5 stars: Completely enjoyable or compelling
4 stars: Good but flawed
3 stars: Average
2 stars: OK
1 star: Did not finish

Reading Challenges

My Kind of Mystery Reading Challenge 2017 February - January 2017-8



The Kingdom of Ohio: 01/19/12

cover art

The Kingdom of Ohio by Matthew Flaming is one part alternate history, one part romance, one part time travel and one part historical fiction. It has American setting at the turn of the 20th century and a style similar to Ada, or Ardor by Vladimir Nabokov.

While mostly set in New York City at the time that it was being hooked up for electricity and that the subway tunnels were being built, there are two other times and places: the sovereign kingdom of Ohio at the time of its fall and a bookstore in modern day Los Angeles.

Narrated by the owner of the bookshop, the story follows the meeting of Peter Force, a subway digger from out west and Cheri-Anne Toledo, who claims to be the last surviving member of the Ohio royal family.

Peppered through out the book are footnotes and asides that fill out Cheri-Anne's recollection of her home in Ohio as well as the Federal Government's seizing of the land.

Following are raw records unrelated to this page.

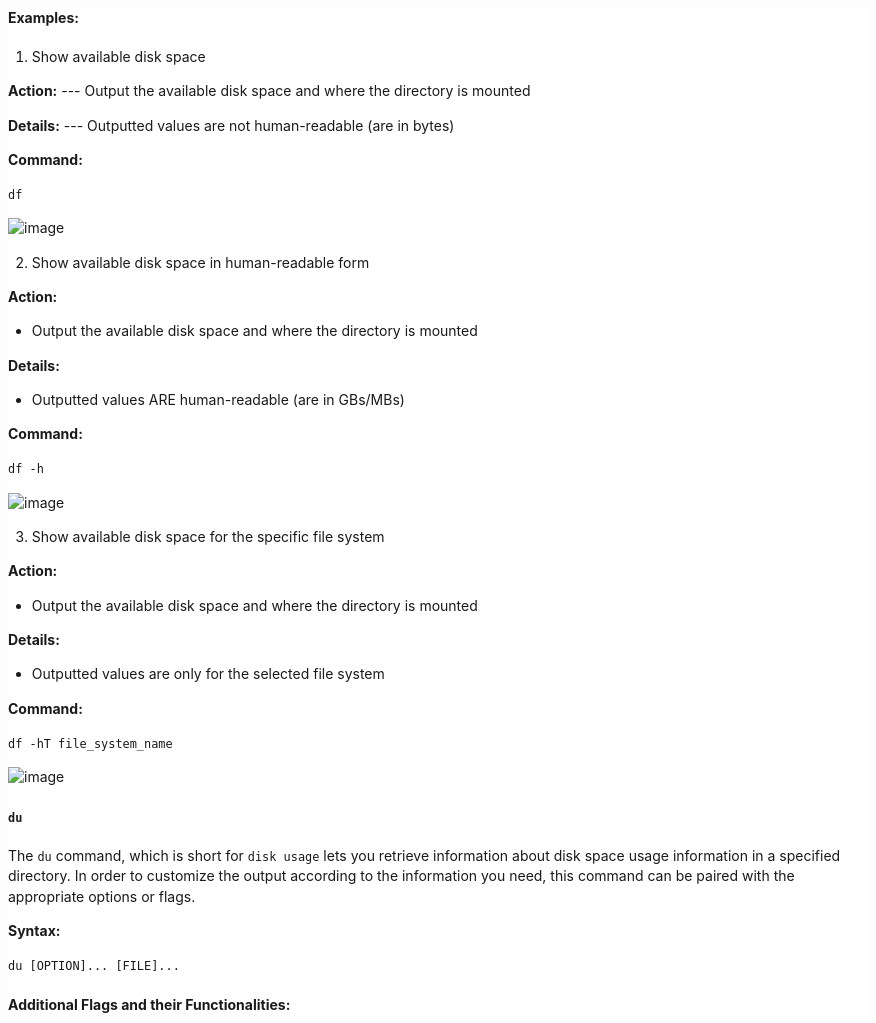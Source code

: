 #### Examples:
1. Show available disk space

**Action:**
--- Output the available disk space and where the directory is mounted

**Details:**
--- Outputted values are not human-readable (are in bytes)

**Command:**
```
df
```

![image](https://user-images.githubusercontent.com/63574039/170960326-04e04216-7633-4ea6-828a-c04251537d11.png)

2. Show available disk space in human-readable form

**Action:**
- Output the available disk space and where the directory is mounted

**Details:**
- Outputted values ARE human-readable (are in GBs/MBs)

**Command:**
```
df -h
```

![image](https://user-images.githubusercontent.com/63574039/170962243-e92b3225-5b73-43b5-b1d6-fa41b32d8238.png)

3. Show available disk space for the specific file system

**Action:**
- Output the available disk space and where the directory is mounted

**Details:**
-  Outputted values are only for the selected file system

**Command:**
```
df -hT file_system_name
```
![image](https://user-images.githubusercontent.com/63574039/170967260-b2f674ba-8558-40d6-8409-16b3b94ccbfd.png)


#### `du` 
The `du` command, which is short for `disk usage` lets you retrieve information about disk space usage information in a specified directory. In order to customize the output according to the information you need, this command can be paired with the appropriate options or flags.

**Syntax:**

```
du [OPTION]... [FILE]...
```

#### Additional Flags and their Functionalities:
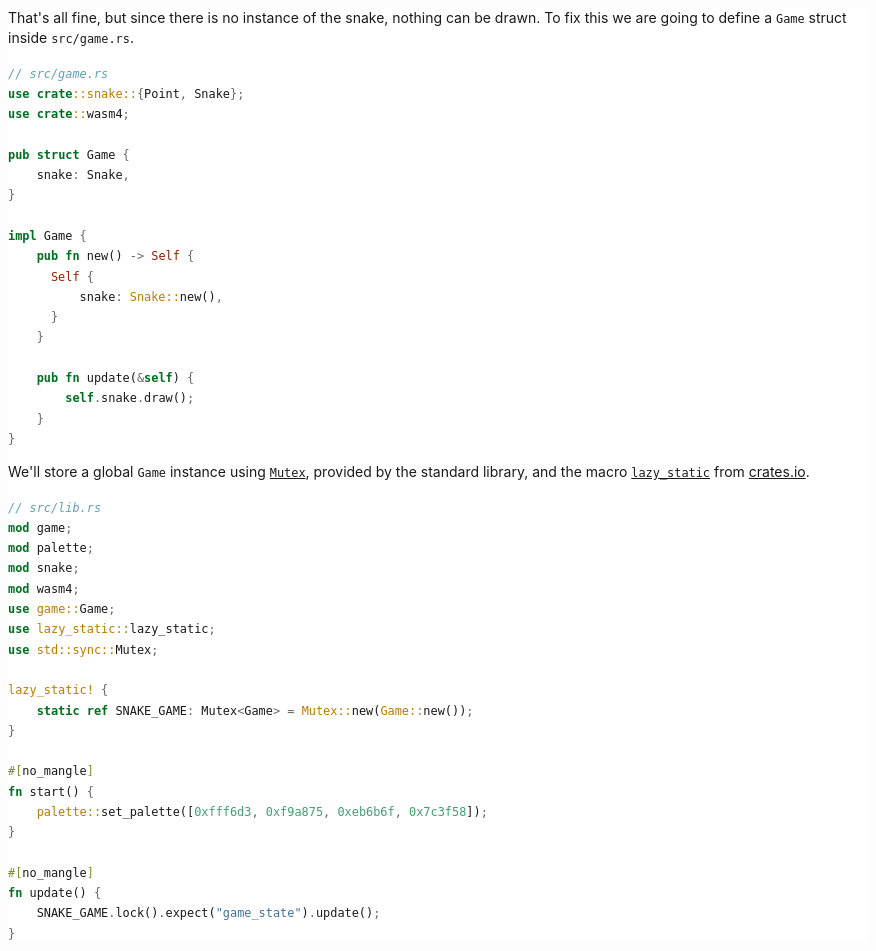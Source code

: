 That's all fine, but since there is no instance of the snake, nothing can be drawn. To fix this we are going to define a `Game` struct
inside `src/game.rs`.

```rust
// src/game.rs
use crate::snake::{Point, Snake};
use crate::wasm4;

pub struct Game {
    snake: Snake,
}

impl Game {
    pub fn new() -> Self {
      Self {
          snake: Snake::new(),
      }
    }

    pub fn update(&self) {
        self.snake.draw();
    }
}
```

We'll store a global `Game` instance using [`Mutex`](https://doc.rust-lang.org/std/sync/struct.Mutex.html), provided by the standard library, and the macro [`lazy_static`](https://crates.io/crates/lazy_static) from [crates.io](https://crates.io/).

```rust
// src/lib.rs
mod game;
mod palette;
mod snake;
mod wasm4;
use game::Game;
use lazy_static::lazy_static;
use std::sync::Mutex;

lazy_static! {
    static ref SNAKE_GAME: Mutex<Game> = Mutex::new(Game::new());
}

#[no_mangle]
fn start() {
    palette::set_palette([0xfff6d3, 0xf9a875, 0xeb6b6f, 0x7c3f58]);
}

#[no_mangle]
fn update() {
    SNAKE_GAME.lock().expect("game_state").update();
}
```
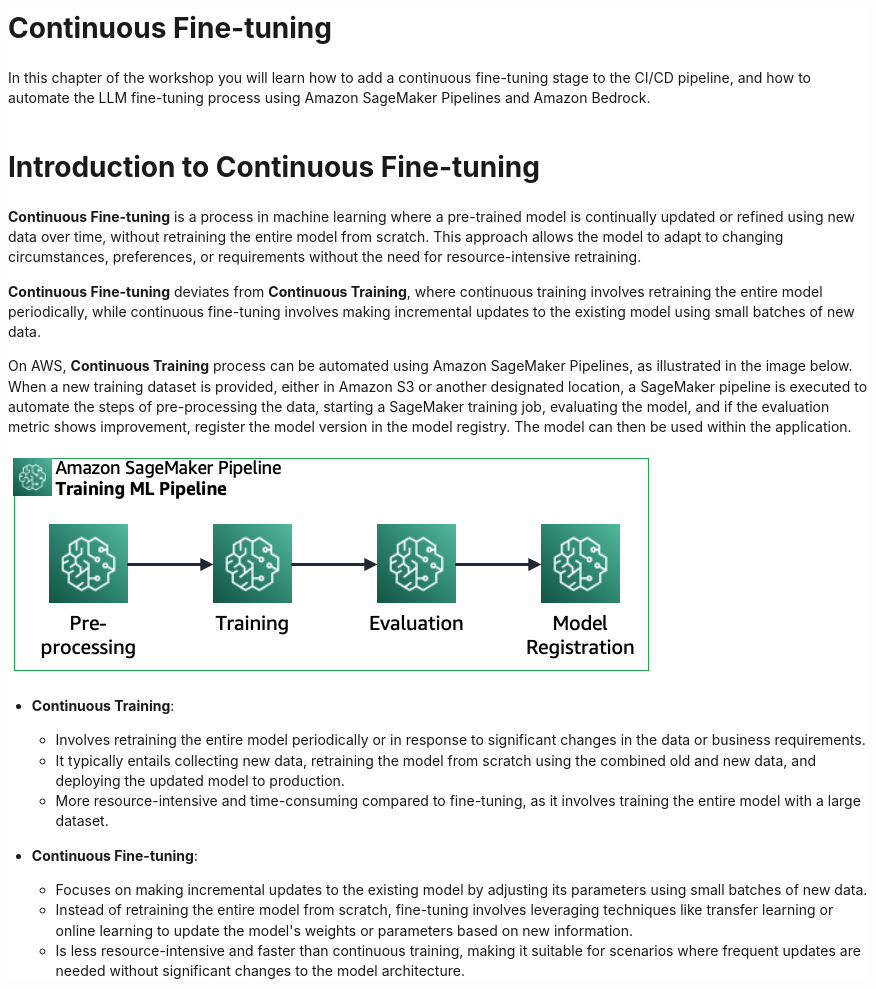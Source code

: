 # Continuous Fine-tuning

In this chapter of the workshop you will learn how to add a continuous fine-tuning stage to the CI/CD pipeline, and how to automate the LLM fine-tuning process using Amazon SageMaker Pipelines and Amazon Bedrock.

# Introduction to Continuous Fine-tuning

__Continuous Fine-tuning__ is a process in machine learning where a pre-trained model is continually updated or refined using new data over time, without retraining the entire model from scratch. This approach allows the model to adapt to changing circumstances, preferences, or requirements without the need for resource-intensive retraining.

__Continuous Fine-tuning__ deviates from __Continuous Training__, where continuous training involves retraining the entire model periodically, while continuous fine-tuning involves making incremental updates to the existing model using small batches of new data.

On AWS, __Continuous Training__ process can be automated using Amazon SageMaker Pipelines, as illustrated in the image below. When a new training dataset is provided, either in Amazon S3 or another designated location, a SageMaker pipeline is executed to automate the steps of pre-processing the data, starting a SageMaker training job, evaluating the model, and if the evaluation metric shows improvement, register the model version in the model registry. The model can then be used within the application.

![](../img/continuous-training.png)

- __Continuous Training__:
    - Involves retraining the entire model periodically or in response to significant changes in the data or business requirements.
    - It typically entails collecting new data, retraining the model from scratch using the combined old and new data, and deploying the updated model to production.
    - More resource-intensive and time-consuming compared to fine-tuning, as it involves training the entire model with a large dataset.

- __Continuous Fine-tuning__:
    - Focuses on making incremental updates to the existing model by adjusting its parameters using small batches of new data.
    - Instead of retraining the entire model from scratch, fine-tuning involves leveraging techniques like transfer learning or online learning to update the model's weights or parameters based on new information.
    - Is less resource-intensive and faster than continuous training, making it suitable for scenarios where frequent updates are needed without significant changes to the model architecture.
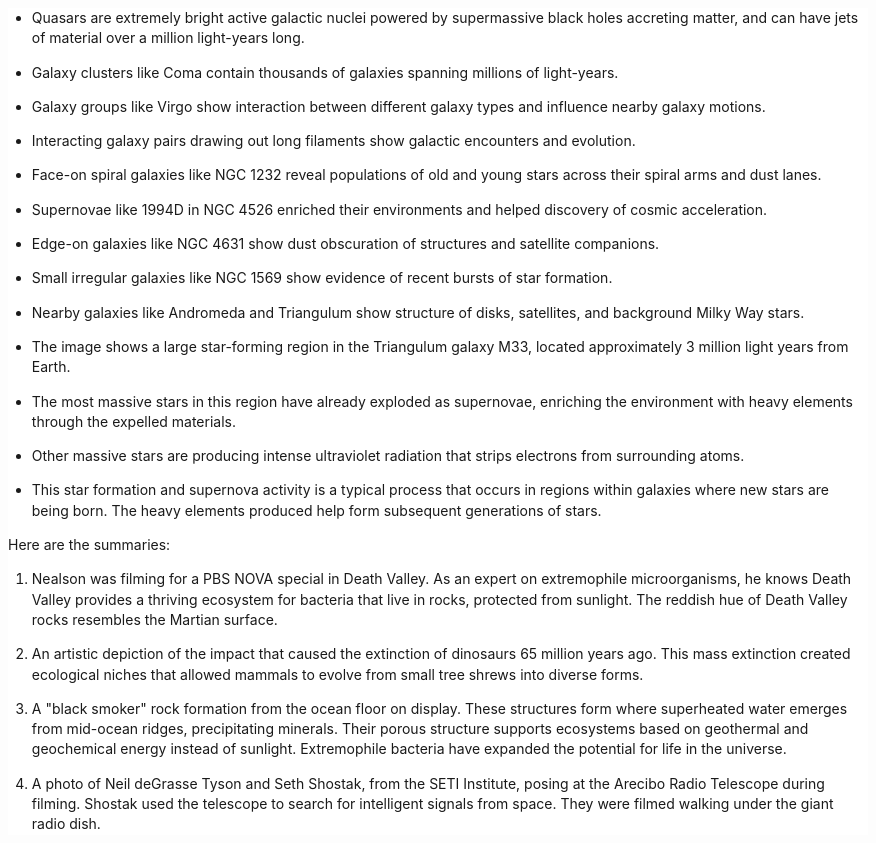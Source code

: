 - Quasars are extremely bright active galactic nuclei powered by supermassive black holes accreting matter, and can have jets of material over a million light-years long. 

- Galaxy clusters like Coma contain thousands of galaxies spanning millions of light-years. 

- Galaxy groups like Virgo show interaction between different galaxy types and influence nearby galaxy motions. 

- Interacting galaxy pairs drawing out long filaments show galactic encounters and evolution. 

- Face-on spiral galaxies like NGC 1232 reveal populations of old and young stars across their spiral arms and dust lanes. 

- Supernovae like 1994D in NGC 4526 enriched their environments and helped discovery of cosmic acceleration. 

- Edge-on galaxies like NGC 4631 show dust obscuration of structures and satellite companions. 

- Small irregular galaxies like NGC 1569 show evidence of recent bursts of star formation. 

- Nearby galaxies like Andromeda and Triangulum show structure of disks, satellites, and background Milky Way stars.

 

- The image shows a large star-forming region in the Triangulum galaxy M33, located approximately 3 million light years from Earth. 

- The most massive stars in this region have already exploded as supernovae, enriching the environment with heavy elements through the expelled materials. 

- Other massive stars are producing intense ultraviolet radiation that strips electrons from surrounding atoms. 

- This star formation and supernova activity is a typical process that occurs in regions within galaxies where new stars are being born. The heavy elements produced help form subsequent generations of stars.

 Here are the summaries:

1) Nealson was filming for a PBS NOVA special in Death Valley. As an expert on extremophile microorganisms, he knows Death Valley provides a thriving ecosystem for bacteria that live in rocks, protected from sunlight. The reddish hue of Death Valley rocks resembles the Martian surface.

2) An artistic depiction of the impact that caused the extinction of dinosaurs 65 million years ago. This mass extinction created ecological niches that allowed mammals to evolve from small tree shrews into diverse forms. 

3) A "black smoker" rock formation from the ocean floor on display. These structures form where superheated water emerges from mid-ocean ridges, precipitating minerals. Their porous structure supports ecosystems based on geothermal and geochemical energy instead of sunlight. Extremophile bacteria have expanded the potential for life in the universe.

4) A photo of Neil deGrasse Tyson and Seth Shostak, from the SETI Institute, posing at the Arecibo Radio Telescope during filming. Shostak used the telescope to search for intelligent signals from space. They were filmed walking under the giant radio dish.
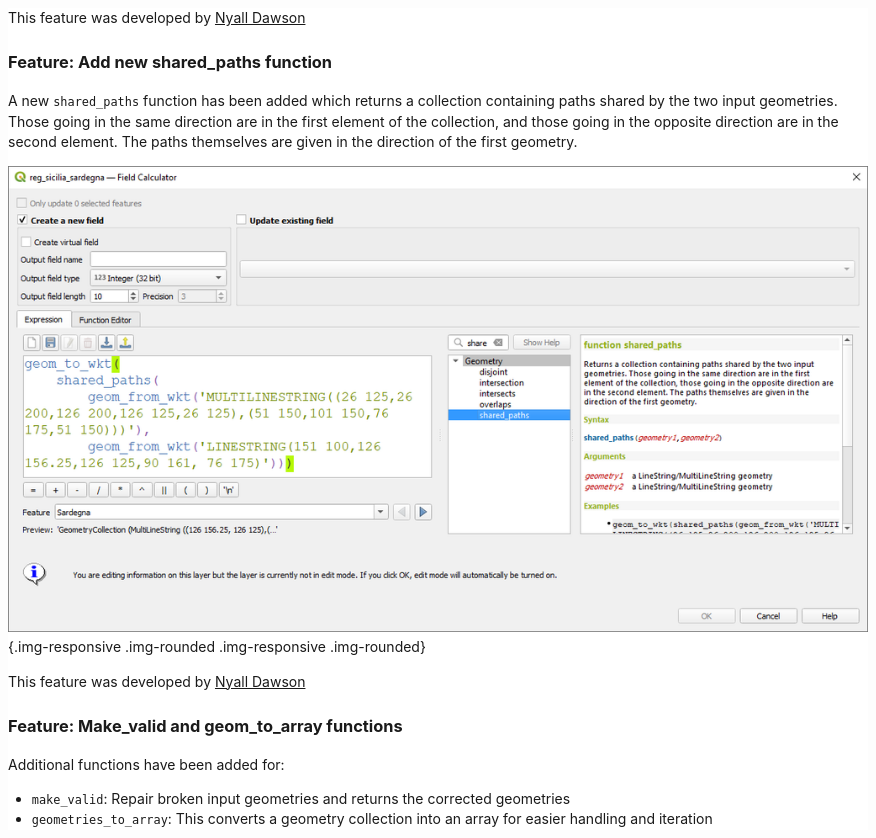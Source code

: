 This feature was developed by [Nyall Dawson](https://github.com/nyalldawson)

### Feature: Add new shared_paths function

A new `shared_paths` function has been added which returns a collection containing paths shared by the two input geometries. Those going in the same direction are in the first element of the collection, and those going in the opposite direction are in the second element. The paths themselves are given in the direction of the first geometry.

![image17](images/entries/f02946a8f1e45527366c30e6d0ea5a4947c7f86a.png){.img-responsive .img-rounded .img-responsive .img-rounded}

This feature was developed by [Nyall Dawson](https://github.com/nyalldawson)

### Feature: Make_valid and geom_to_array functions

Additional functions have been added for:

-   `make_valid`: Repair broken input geometries and returns the corrected geometries
-   `geometries_to_array`: This converts a geometry collection into an array for easier handling and iteration
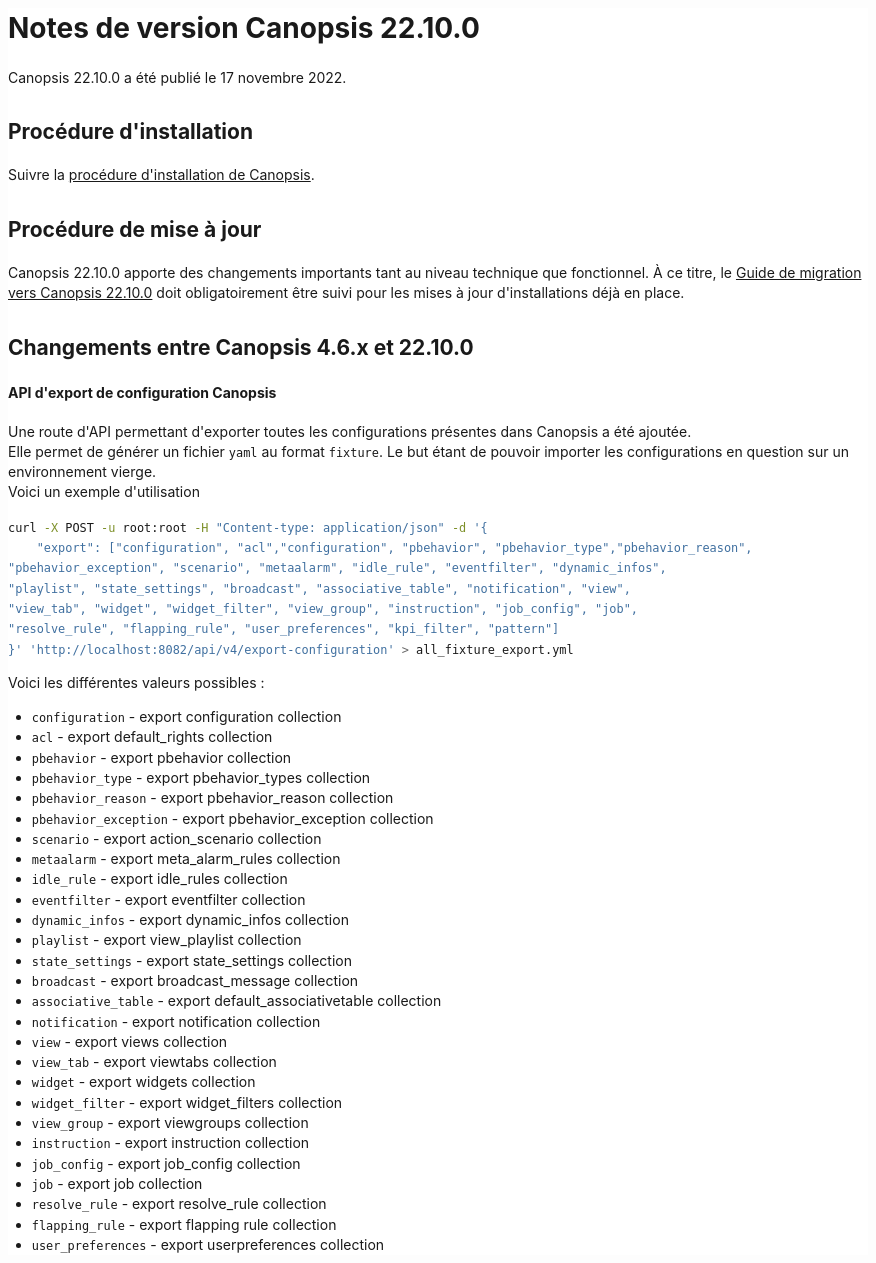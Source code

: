 # Notes de version Canopsis 22.10.0

Canopsis 22.10.0 a été publié le 17 novembre 2022.

## Procédure d'installation

Suivre la [procédure d'installation de Canopsis](../guide-administration/installation/index.md).

## Procédure de mise à jour

Canopsis 22.10.0 apporte des changements importants tant au niveau technique que fonctionnel. À ce titre, le [Guide de migration vers Canopsis 22.10.0](migration/migration-22.10.0.md) doit obligatoirement être suivi pour les mises à jour d'installations déjà en place.

## Changements entre Canopsis 4.6.x et 22.10.0

#### API d'export de configuration Canopsis

Une route d'API permettant d'exporter toutes les configurations présentes dans Canopsis a été ajoutée.  
Elle permet de générer un fichier `yaml` au format `fixture`. Le but étant de pouvoir importer les configurations en question sur un environnement vierge.  
Voici un exemple d'utilisation

```sh
curl -X POST -u root:root -H "Content-type: application/json" -d '{
    "export": ["configuration", "acl","configuration", "pbehavior", "pbehavior_type","pbehavior_reason", 
"pbehavior_exception", "scenario", "metaalarm", "idle_rule", "eventfilter", "dynamic_infos", 
"playlist", "state_settings", "broadcast", "associative_table", "notification", "view", 
"view_tab", "widget", "widget_filter", "view_group", "instruction", "job_config", "job", 
"resolve_rule", "flapping_rule", "user_preferences", "kpi_filter", "pattern"]
}' 'http://localhost:8082/api/v4/export-configuration' > all_fixture_export.yml
```

Voici les différentes valeurs possibles :  

* `configuration` - export configuration collection
* `acl` - export default_rights collection
* `pbehavior` - export pbehavior collection
* `pbehavior_type` - export pbehavior_types collection
* `pbehavior_reason` - export pbehavior_reason collection
* `pbehavior_exception` - export pbehavior_exception collection
* `scenario` - export action_scenario collection
* `metaalarm` - export meta_alarm_rules collection
* `idle_rule` - export idle_rules collection
* `eventfilter` - export eventfilter collection
* `dynamic_infos` - export dynamic_infos collection
* `playlist` - export view_playlist collection
* `state_settings` - export state_settings collection
* `broadcast` - export broadcast_message collection
* `associative_table` - export default_associativetable collection
* `notification` - export notification collection
* `view` - export views collection
* `view_tab` - export viewtabs collection
* `widget` - export widgets collection
* `widget_filter` - export widget_filters collection
* `view_group` - export viewgroups collection
* `instruction` - export instruction collection
* `job_config` - export job_config collection
* `job` - export job collection
* `resolve_rule` - export resolve_rule collection
* `flapping_rule` - export flapping rule collection
* `user_preferences` - export userpreferences collection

Although no ones seems to remember Ohio ever being anything other than what it is now, the "scholarly" annotations serve to convince the reader just as Cheri-Anne's persistence does the same for Peter Force.

Ignoring both Cheri-Anne's past and the framing story of the photograph found in a box of old books, The Kingdom of Ohio is an excellent novel about the modernization of New York City.

Five stars.

Comments (4)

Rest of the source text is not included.